---------- Excerpted records ----------

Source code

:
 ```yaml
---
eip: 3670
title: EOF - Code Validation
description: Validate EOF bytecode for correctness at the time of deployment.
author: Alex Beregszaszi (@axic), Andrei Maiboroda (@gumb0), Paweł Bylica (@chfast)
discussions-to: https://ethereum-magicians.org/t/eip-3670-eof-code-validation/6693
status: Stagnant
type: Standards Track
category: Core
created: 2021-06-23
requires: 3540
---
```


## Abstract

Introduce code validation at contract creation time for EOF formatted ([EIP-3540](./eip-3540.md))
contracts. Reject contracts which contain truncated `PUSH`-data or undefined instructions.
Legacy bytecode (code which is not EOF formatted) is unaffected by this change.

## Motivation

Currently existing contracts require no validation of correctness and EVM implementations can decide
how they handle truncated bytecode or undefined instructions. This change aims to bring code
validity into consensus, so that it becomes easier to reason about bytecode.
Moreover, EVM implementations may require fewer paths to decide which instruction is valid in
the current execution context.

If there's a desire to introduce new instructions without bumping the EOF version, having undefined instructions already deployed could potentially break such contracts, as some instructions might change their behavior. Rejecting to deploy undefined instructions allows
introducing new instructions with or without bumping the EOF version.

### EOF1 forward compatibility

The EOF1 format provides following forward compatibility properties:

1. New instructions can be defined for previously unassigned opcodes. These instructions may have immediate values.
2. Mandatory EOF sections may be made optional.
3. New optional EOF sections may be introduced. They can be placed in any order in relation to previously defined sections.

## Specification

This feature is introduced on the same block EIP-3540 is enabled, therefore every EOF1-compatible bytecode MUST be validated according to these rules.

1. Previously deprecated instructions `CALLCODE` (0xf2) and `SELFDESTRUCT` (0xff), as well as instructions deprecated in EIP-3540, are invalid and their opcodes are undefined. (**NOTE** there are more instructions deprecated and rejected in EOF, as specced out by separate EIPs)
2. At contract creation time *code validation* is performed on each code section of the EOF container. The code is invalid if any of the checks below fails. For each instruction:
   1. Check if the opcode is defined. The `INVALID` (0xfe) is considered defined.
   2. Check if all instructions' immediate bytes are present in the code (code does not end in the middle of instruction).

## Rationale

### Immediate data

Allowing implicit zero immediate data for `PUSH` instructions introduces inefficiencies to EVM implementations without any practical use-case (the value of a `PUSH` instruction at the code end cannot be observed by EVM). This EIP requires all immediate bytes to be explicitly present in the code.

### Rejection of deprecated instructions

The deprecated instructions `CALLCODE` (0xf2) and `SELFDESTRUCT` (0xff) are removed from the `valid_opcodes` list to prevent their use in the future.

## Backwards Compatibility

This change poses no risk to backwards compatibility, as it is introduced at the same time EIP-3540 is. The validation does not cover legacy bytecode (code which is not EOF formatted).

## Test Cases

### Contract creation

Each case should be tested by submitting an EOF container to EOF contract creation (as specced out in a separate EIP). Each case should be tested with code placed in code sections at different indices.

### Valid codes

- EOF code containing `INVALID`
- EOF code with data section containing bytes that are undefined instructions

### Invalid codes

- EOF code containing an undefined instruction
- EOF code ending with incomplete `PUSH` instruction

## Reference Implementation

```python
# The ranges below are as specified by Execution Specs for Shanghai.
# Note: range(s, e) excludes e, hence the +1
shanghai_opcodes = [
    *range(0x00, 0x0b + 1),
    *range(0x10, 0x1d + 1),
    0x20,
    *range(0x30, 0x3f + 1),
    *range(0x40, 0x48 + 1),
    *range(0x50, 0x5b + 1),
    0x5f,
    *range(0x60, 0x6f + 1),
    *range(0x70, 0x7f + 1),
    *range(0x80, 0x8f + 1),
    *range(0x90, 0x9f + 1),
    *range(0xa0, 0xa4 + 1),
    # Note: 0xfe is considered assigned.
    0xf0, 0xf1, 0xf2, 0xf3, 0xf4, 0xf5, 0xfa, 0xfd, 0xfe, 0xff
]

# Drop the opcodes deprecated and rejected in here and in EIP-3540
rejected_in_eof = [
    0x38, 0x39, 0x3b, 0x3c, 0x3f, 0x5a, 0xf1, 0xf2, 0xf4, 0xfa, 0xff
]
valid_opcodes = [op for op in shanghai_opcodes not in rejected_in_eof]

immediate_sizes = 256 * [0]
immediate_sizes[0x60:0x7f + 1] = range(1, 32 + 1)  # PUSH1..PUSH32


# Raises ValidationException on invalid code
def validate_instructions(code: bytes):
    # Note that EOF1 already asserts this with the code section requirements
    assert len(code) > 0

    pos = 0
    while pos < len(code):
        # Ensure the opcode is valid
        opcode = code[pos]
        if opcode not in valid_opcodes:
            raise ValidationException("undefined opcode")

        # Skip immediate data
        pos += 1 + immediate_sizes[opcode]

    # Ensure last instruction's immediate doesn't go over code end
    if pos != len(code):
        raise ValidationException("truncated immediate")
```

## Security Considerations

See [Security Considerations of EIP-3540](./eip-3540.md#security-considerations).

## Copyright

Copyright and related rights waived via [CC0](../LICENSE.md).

----------

Exercise: Wherever a line of the entries holds the string "data", copy that line.

Solution to the exercise:
contracts. Reject contracts which contain truncated `PUSH`-data or undefined instructions.
### Immediate data
Allowing implicit zero immediate data for `PUSH` instructions introduces inefficiencies to EVM implementations without any practical use-case (the value of a `PUSH` instruction at the code end cannot be observed by EVM). This EIP requires all immediate bytes to be explicitly present in the code.
- EOF code with data section containing bytes that are undefined instructions
        # Skip immediate data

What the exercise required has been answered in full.